Ja jeszcze raz wkleję linki do dyskusji i analiz robionych przez Jarosława Wolskiego.
Jeśli idzie o rozumienie i prezentację sytuacji na bieżąco - nie ma chyba lepszych materiałów w naszym necie.
To razem już wyjdzie ze 3h oglądania - ale imho warto.
https://www.youtube.com/watch?v=KkLuJ0aqM4o
https://www.youtube.com/watch?v=XWHFefcV-gU
https://www.youtube.com/watch?v=PD0GFV0s5Rg
Streszczając to co znajdziecie w materiałach:
- wydaje się, że oryginalnie miało iść natarcie z Krymu i ze wschodu - celem zajęcia wschodniej części Ukrainy. Tam postępy są może powolne, ale systematyczne. Widać duże przygotowanie kacapów przed samą operacją.
- Północ - kierunek na Kijów - wydaje się być dołożony do planów tuż przed startem inwazji. Do tego zdecydowania większość wojska tam to faktycznie jednostki z poboru, bez odpowiedniego doświadczenia i przeszkolenia itd. Stąd wszelkie problemy logistyczne, niska skuteczność, masowe dezercje etc.
- Kacapy mają fizycznie za mało wojska do opanowania i kontroli nad terenem przez który jadą. Tym bardziej że oni nie tworzą jednej linii frontu (stąd wszystkie mapki inwazji z głównych mediów można sobie wywalić do kosza, są gówno warte), ale szukają luk w które mogłyby się wbić i przeć do przodu. Ale że za nimi nie ma kolejnego rzutu wojsk, to zostawiają rozciągnięte, niekontrolowane szlaki komunikacyjne, na których oddziały ukraińskie wykańczają kolumny z zaopatrzeniem. Co też mocno i skutecznie wpływa na zatrzymanie lub spowolnienie działań kacapów po kilku dniach natarcia.
- kacapy odrabiają pracę domową i zaczynają w końcu używać obrony przeciwlotniczej, co widać zwłaszcza na kierunku na Kijów. Utrudnia to działania lotnictwa Ukrainy (w tym również dronów, stąd brak w ostatnich dniach nagrań z bayraktarów).
Więc to nie jest tak, że kacapy mają gównianą armię. Popełnili szereg błędów na początku, ale teraz nadganiają.
Konflikt na ten moment mocno nie rozstrzygnięty, nie wiadomo jak się skończy, chociaż kacapy mają przewagę po swojej stronie.
Z powodu inwazji na Ukrainę Visa i Mastercard zawieszają operacje w Rosji. Wcześniej podobną decyzję ogłosił Paypal. Paysafecard działa. Rosjanie częściowo zabezpieczyli przed tym tworząc narodowego operatora finansowego"Mir".
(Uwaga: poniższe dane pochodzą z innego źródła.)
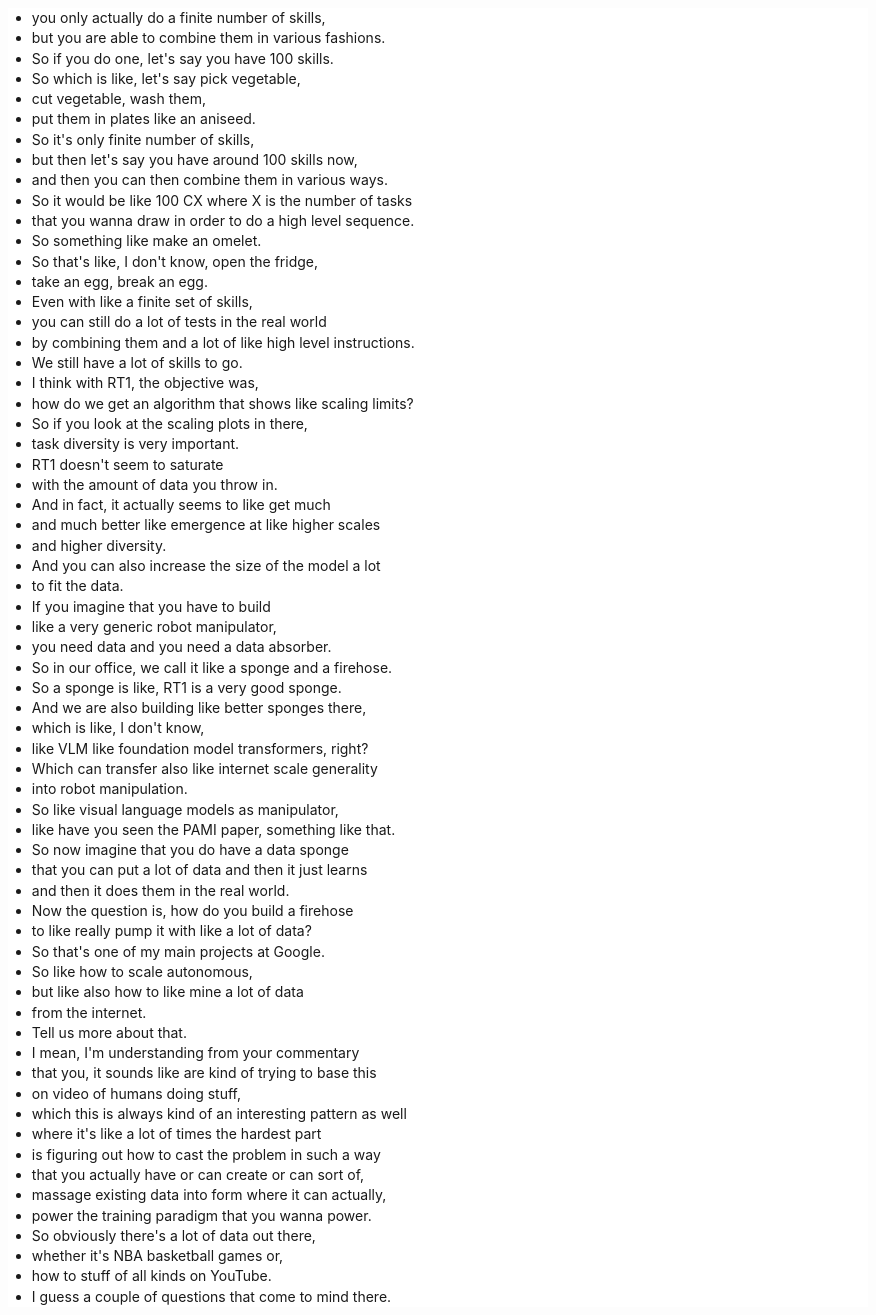 *  you only actually do a finite number of skills,
*  but you are able to combine them in various fashions.
*  So if you do one, let's say you have 100 skills.
*  So which is like, let's say pick vegetable,
*  cut vegetable, wash them,
*  put them in plates like an aniseed.
*  So it's only finite number of skills,
*  but then let's say you have around 100 skills now,
*  and then you can then combine them in various ways.
*  So it would be like 100 CX where X is the number of tasks
*  that you wanna draw in order to do a high level sequence.
*  So something like make an omelet.
*  So that's like, I don't know, open the fridge,
*  take an egg, break an egg.
*  Even with like a finite set of skills,
*  you can still do a lot of tests in the real world
*  by combining them and a lot of like high level instructions.
*  We still have a lot of skills to go.
*  I think with RT1, the objective was,
*  how do we get an algorithm that shows like scaling limits?
*  So if you look at the scaling plots in there,
*  task diversity is very important.
*  RT1 doesn't seem to saturate
*  with the amount of data you throw in.
*  And in fact, it actually seems to like get much
*  and much better like emergence at like higher scales
*  and higher diversity.
*  And you can also increase the size of the model a lot
*  to fit the data.
*  If you imagine that you have to build
*  like a very generic robot manipulator,
*  you need data and you need a data absorber.
*  So in our office, we call it like a sponge and a firehose.
*  So a sponge is like, RT1 is a very good sponge.
*  And we are also building like better sponges there,
*  which is like, I don't know,
*  like VLM like foundation model transformers, right?
*  Which can transfer also like internet scale generality
*  into robot manipulation.
*  So like visual language models as manipulator,
*  like have you seen the PAMI paper, something like that.
*  So now imagine that you do have a data sponge
*  that you can put a lot of data and then it just learns
*  and then it does them in the real world.
*  Now the question is, how do you build a firehose
*  to like really pump it with like a lot of data?
*  So that's one of my main projects at Google.
*  So like how to scale autonomous,
*  but like also how to like mine a lot of data
*  from the internet.
*  Tell us more about that.
*  I mean, I'm understanding from your commentary
*  that you, it sounds like are kind of trying to base this
*  on video of humans doing stuff,
*  which this is always kind of an interesting pattern as well
*  where it's like a lot of times the hardest part
*  is figuring out how to cast the problem in such a way
*  that you actually have or can create or can sort of,
*  massage existing data into form where it can actually,
*  power the training paradigm that you wanna power.
*  So obviously there's a lot of data out there,
*  whether it's NBA basketball games or,
*  how to stuff of all kinds on YouTube.
*  I guess a couple of questions that come to mind there.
Jeden zaczął, to teraz drugi się zamierza bawić. Ping pong un strzela sobie rakietkami do morza w kierunku Japonii. Potem sobie pewnie atomem będzie strzelać, aby wzbogacić morze…
Visa i MasterCard blokujące transakcje to jest piękna kropka nad i. Gdzieś wyżej wrzucałem linka, że 25% mają oparte na swoim systemie MIR, ale 75% osób jest w dupie.
Trudno powiedzieć, co jeszcze poza blokadą eksportu ropy i gazu można dorzucić do sankcji…
Bo szkiełka do iPhone to raczej żart (a tym ruscy grożą). :)
Do Międzynarodowego Batalionu Ukrainy dołączyło już ponad 16 tys. ochotników z różnych krajów. Około 3 tys. ze Stanów Zjednoczonych i ponad 2 tys. z Gruzji. To weterani wojen w Iraku i innych gorących miejsc na świecie.
Wczoraj pokazywali w TV jak kobitki w roszia biły się o garnki w Ikea.
Niemcy chcą przeznaczyć 100 mld euro na zbrojenia i chcą stworzyć najsilniejszą amię w Europie żeby bronić sojuszników.
Obecne straty kacapów to 3 mld dolarów w sprzęcie.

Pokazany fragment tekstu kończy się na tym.